### Problem statement:
Lines in the listing below may contain the word "Inference". State how many do, and nothing more.

[Opening Excerpted data section]

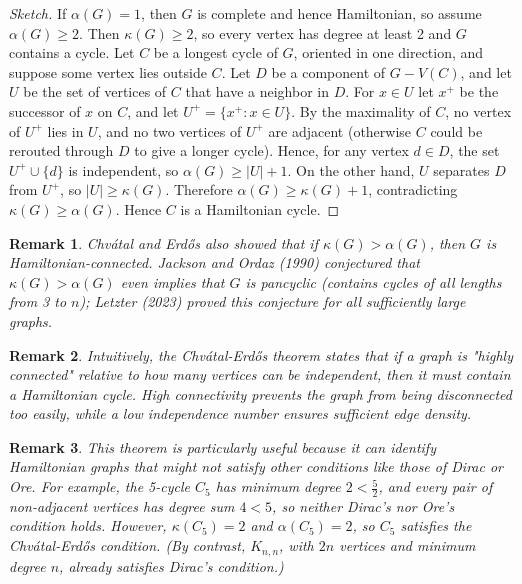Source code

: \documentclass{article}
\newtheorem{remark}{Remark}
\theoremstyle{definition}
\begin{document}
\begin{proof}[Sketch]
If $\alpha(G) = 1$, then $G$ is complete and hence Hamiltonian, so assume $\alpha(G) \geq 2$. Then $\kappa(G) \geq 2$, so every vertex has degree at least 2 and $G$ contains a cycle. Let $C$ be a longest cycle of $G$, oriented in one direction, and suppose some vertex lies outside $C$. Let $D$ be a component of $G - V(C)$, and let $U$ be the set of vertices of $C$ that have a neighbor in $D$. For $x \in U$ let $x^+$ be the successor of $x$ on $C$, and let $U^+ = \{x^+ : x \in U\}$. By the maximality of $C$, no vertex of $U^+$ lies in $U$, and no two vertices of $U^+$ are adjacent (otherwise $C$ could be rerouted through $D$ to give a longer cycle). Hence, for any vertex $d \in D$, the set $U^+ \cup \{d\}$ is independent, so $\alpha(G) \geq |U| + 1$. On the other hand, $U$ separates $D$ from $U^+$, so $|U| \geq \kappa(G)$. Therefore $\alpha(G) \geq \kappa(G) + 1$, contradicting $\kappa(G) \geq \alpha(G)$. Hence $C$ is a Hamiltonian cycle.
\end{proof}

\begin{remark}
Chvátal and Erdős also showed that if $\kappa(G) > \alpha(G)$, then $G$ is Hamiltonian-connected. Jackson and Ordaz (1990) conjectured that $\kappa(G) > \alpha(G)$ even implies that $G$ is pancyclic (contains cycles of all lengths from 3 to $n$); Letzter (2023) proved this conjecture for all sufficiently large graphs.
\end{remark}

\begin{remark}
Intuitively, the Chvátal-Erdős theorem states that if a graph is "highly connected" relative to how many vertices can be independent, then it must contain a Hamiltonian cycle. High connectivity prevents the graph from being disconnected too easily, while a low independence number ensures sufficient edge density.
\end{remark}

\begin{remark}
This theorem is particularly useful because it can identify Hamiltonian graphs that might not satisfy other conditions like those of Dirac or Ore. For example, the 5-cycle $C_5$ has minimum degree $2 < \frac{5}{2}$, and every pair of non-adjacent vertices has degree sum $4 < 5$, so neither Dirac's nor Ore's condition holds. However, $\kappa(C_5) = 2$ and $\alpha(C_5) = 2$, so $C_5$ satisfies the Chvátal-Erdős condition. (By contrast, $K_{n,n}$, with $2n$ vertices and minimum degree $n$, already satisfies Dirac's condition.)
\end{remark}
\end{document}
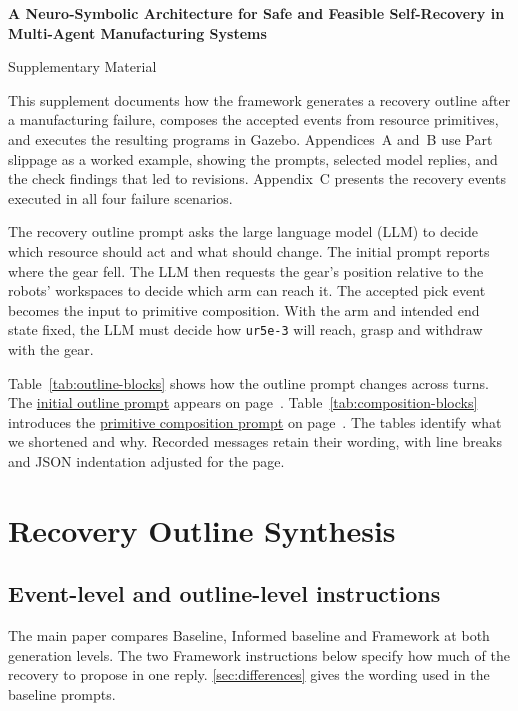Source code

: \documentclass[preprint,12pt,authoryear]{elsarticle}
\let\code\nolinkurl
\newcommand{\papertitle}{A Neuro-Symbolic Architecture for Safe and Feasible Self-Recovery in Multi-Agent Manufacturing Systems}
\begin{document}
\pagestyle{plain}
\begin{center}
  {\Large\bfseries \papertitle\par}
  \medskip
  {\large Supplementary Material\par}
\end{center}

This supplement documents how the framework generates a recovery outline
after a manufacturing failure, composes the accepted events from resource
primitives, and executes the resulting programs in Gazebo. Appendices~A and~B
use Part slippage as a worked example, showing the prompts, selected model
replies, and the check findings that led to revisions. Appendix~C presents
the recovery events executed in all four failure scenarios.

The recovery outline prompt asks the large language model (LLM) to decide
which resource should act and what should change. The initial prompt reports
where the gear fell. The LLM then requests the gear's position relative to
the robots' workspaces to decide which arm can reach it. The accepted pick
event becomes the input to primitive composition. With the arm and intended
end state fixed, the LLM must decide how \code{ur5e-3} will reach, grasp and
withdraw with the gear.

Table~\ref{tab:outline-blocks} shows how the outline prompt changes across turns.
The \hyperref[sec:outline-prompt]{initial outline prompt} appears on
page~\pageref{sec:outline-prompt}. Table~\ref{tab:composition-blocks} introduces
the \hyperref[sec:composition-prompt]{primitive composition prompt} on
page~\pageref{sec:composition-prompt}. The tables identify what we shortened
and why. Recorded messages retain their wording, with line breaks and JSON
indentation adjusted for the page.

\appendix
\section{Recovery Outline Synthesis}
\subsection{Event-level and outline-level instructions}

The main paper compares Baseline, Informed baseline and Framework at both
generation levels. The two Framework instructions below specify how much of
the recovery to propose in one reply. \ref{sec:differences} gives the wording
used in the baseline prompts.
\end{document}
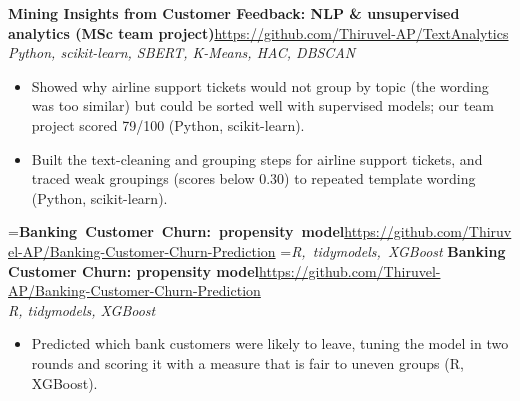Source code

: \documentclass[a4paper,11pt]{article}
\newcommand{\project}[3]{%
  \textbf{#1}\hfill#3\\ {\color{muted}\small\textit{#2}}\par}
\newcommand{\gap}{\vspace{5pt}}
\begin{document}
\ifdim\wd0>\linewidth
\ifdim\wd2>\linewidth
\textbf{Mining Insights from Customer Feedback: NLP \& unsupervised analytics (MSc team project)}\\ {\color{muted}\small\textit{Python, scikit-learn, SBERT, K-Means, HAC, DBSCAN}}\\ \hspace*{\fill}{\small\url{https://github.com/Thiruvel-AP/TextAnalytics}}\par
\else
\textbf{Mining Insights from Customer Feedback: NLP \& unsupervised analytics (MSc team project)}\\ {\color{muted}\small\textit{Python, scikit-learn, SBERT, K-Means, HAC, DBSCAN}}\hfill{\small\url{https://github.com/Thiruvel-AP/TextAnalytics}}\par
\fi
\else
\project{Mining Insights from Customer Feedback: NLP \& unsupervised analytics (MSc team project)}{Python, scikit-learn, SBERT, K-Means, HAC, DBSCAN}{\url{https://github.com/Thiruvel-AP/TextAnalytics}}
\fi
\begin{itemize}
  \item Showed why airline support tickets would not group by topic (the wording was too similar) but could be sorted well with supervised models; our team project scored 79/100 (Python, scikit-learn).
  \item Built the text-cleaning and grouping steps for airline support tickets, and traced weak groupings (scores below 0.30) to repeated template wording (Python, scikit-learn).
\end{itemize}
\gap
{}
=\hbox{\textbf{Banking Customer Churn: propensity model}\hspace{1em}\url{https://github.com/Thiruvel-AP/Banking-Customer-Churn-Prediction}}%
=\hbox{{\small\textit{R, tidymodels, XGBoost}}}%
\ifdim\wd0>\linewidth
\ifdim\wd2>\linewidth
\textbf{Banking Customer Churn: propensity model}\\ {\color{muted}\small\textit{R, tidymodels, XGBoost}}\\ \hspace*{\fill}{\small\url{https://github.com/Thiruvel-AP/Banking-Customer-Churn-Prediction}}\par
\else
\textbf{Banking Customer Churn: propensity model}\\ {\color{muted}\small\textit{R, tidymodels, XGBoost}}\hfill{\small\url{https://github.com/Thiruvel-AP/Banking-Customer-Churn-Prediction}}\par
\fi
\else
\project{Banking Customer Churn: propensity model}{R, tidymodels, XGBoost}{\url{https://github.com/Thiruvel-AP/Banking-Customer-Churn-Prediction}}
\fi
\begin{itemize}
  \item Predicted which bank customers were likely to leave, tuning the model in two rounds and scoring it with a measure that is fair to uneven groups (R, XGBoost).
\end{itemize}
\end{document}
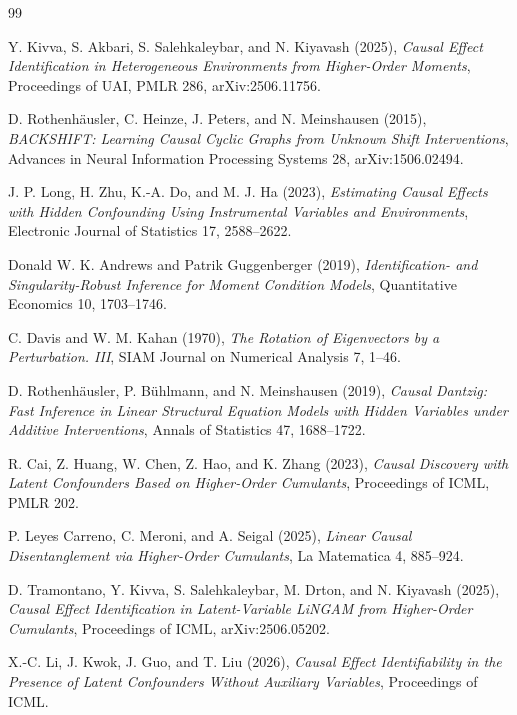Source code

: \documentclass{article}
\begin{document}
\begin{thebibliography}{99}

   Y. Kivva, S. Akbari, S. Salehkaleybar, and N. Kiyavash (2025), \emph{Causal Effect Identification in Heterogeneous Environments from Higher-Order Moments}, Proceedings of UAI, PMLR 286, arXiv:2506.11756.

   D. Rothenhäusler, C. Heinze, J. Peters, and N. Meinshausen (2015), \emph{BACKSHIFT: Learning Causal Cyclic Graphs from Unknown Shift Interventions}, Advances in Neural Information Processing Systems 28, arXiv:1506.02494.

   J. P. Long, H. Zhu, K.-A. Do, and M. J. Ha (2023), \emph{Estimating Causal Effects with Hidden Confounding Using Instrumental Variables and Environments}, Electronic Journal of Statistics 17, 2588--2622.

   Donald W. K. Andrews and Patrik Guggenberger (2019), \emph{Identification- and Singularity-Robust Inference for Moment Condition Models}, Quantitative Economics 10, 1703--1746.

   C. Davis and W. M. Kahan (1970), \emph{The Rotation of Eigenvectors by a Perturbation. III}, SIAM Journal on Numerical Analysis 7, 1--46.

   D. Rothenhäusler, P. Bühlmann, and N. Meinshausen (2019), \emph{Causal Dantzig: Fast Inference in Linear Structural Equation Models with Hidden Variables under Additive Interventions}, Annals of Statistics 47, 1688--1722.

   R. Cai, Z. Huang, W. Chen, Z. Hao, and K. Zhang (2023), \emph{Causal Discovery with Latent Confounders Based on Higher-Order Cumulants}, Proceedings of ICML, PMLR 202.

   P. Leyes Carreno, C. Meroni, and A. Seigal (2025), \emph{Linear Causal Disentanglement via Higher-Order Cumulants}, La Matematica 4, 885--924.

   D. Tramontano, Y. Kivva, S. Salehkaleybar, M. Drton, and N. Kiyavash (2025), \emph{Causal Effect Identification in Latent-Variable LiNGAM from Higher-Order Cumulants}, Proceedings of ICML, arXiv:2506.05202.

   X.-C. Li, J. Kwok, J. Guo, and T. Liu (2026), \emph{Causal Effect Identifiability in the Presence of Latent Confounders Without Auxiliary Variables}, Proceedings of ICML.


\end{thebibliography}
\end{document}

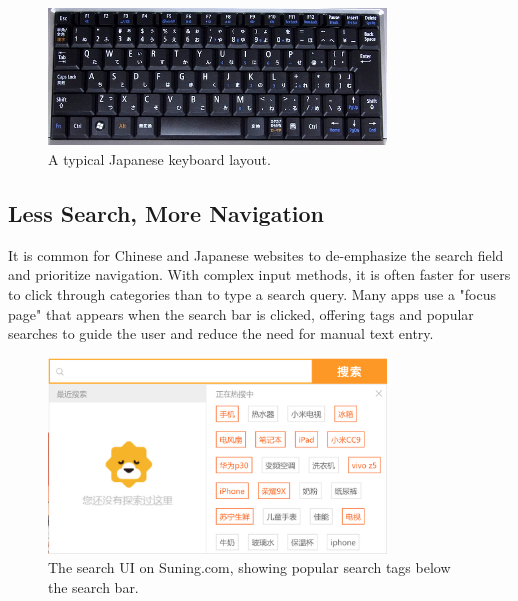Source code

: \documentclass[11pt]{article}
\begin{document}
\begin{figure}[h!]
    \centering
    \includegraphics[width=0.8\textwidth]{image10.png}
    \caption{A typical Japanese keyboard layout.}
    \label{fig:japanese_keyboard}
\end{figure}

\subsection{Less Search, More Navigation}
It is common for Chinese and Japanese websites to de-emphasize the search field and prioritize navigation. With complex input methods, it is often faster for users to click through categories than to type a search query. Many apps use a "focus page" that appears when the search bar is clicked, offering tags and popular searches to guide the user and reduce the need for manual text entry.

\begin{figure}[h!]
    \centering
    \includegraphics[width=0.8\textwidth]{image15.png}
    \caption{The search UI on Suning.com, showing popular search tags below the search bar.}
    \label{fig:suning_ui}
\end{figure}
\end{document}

[Closing Excerpted data section]

### Problem solution:
2